Every Sunday, I’d sit down to watch the Browns game with my dad or, if they played at home, go to the game downtown. This was the bonding time I had with my grandfather, someone who had tickets since the mid-80s. I cherished attending the games together, despite the fact they nearly always ended in frustration or disappointment. Overall, I didn’t have anything close to a tortured relationship to football; I loved it.

However, as the gloss of Friday night lights wore off and the realities of adulthood set in, football seemed to make less and less sense to me. I could no longer make it to every home game with my grandfather. Former teammates who went to other colleges to continue their playing careers quit after getting bad concussions or simply because they fell out of love with the game. My interest in other sports grew once my playing career ended, and my relationship with football suffered as a result. For example, the most memorable experience I had with football within the last year was almost having to walk out of the film Concussion because its upsetting subject matter resonated all too soundly.

This disillusionment reached a crescendo due to the NFL’s increasingly infuriating inability to cope with a myriad of issues, namely player safety and conduct. In addition to feeling uncomfortable with reveling in legalized warfare, it is equally enraging to see the NFL time and time again refuse to commit itself towards solving issues such as domestic assault. Rapists and abusers are not only tolerated, but accepted and supported in the NFL system.

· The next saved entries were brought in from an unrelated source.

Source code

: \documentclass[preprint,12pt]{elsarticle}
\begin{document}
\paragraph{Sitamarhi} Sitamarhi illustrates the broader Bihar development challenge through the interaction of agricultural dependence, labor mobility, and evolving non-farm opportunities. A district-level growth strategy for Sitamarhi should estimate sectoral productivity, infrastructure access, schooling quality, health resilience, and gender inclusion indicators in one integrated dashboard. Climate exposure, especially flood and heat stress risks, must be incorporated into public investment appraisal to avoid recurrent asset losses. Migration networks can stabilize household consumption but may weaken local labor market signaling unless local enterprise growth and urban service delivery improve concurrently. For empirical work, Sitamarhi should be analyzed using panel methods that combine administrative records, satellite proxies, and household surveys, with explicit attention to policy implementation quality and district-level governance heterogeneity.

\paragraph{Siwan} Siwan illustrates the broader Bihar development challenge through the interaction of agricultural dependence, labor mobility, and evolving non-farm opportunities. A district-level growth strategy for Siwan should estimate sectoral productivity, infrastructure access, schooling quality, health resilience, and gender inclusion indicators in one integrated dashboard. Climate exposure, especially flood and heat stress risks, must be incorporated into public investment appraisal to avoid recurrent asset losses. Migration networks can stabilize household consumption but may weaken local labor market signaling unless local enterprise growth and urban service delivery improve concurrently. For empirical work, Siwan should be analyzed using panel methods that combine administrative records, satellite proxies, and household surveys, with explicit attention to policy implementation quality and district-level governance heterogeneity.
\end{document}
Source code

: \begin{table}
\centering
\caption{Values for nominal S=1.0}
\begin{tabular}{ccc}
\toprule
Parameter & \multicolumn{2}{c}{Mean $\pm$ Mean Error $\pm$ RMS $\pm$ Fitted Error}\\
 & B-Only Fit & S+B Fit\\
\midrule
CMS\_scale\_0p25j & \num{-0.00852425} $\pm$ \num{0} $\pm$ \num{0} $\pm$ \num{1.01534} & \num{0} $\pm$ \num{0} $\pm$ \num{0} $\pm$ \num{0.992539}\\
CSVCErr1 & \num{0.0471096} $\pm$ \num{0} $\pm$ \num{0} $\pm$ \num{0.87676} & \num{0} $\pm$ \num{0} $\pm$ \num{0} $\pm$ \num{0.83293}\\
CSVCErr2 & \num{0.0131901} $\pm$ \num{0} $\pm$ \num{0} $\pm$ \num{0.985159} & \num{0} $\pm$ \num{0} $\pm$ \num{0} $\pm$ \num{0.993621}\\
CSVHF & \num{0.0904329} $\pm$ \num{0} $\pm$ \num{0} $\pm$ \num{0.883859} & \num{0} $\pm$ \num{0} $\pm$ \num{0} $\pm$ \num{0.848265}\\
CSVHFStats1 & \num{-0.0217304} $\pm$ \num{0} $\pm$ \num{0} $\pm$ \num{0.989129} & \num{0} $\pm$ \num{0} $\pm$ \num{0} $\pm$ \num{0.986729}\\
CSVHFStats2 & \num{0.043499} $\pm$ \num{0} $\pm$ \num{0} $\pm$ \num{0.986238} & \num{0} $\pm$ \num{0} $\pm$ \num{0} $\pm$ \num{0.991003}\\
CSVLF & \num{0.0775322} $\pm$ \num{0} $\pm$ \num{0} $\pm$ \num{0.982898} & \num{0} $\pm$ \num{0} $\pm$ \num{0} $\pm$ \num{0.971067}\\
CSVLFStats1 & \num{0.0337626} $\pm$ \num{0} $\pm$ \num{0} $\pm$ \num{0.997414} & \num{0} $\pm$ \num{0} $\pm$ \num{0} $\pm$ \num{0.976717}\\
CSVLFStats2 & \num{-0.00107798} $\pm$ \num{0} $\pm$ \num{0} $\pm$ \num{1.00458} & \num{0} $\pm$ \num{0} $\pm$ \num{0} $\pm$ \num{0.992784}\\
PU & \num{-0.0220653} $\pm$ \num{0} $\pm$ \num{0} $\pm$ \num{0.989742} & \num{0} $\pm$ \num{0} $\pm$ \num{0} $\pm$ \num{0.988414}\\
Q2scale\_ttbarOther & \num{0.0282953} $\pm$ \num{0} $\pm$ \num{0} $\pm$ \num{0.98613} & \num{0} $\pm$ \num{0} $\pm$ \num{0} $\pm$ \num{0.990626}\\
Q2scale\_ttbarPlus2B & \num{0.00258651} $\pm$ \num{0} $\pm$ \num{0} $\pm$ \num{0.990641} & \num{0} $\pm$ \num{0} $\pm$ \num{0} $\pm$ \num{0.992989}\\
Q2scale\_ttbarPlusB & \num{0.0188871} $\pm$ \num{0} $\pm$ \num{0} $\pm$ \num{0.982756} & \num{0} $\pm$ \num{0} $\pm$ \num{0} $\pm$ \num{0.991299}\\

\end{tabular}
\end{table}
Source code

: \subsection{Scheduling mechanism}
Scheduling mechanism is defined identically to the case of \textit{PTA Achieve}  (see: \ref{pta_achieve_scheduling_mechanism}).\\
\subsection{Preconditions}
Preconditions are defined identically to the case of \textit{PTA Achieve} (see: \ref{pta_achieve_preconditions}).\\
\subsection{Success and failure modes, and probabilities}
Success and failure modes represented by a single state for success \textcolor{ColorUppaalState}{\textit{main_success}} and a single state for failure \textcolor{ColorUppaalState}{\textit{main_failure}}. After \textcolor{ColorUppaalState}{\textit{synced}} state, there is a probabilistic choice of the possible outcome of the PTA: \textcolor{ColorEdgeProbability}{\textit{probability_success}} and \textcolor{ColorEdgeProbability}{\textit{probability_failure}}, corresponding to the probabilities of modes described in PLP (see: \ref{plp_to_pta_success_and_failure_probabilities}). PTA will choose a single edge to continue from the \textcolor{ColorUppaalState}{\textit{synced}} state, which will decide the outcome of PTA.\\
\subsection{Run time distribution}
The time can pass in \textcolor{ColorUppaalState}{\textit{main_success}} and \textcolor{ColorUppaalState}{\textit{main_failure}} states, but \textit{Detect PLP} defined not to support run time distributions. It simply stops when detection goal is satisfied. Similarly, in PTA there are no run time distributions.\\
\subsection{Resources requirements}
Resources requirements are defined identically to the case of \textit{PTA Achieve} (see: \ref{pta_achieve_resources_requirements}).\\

Because of the NFL’s inaction, I made the decision that I would not commit any more of my time to the NFL the way I once did. Whereas I used to watch football from 1 to 11 p.m. on Sundays, I now find that this free time is rather refreshing. There are plenty of sports that, although full of risks, do not carry even a remotely comparable level of danger. And hey, I didn’t even have to sit through the Browns miserable collapse against the Ravens last Sunday.

I don’t mean to be preachy, pedantic or moralistic, but this decision is not one I see myself regretting anytime soon. I shudder to think about what future generations will think of us when they come across our contemporary gladiator matches, a multi-billion-dollar industry predicated on grown men bludgeoning their heads together for our enjoyment at their expense.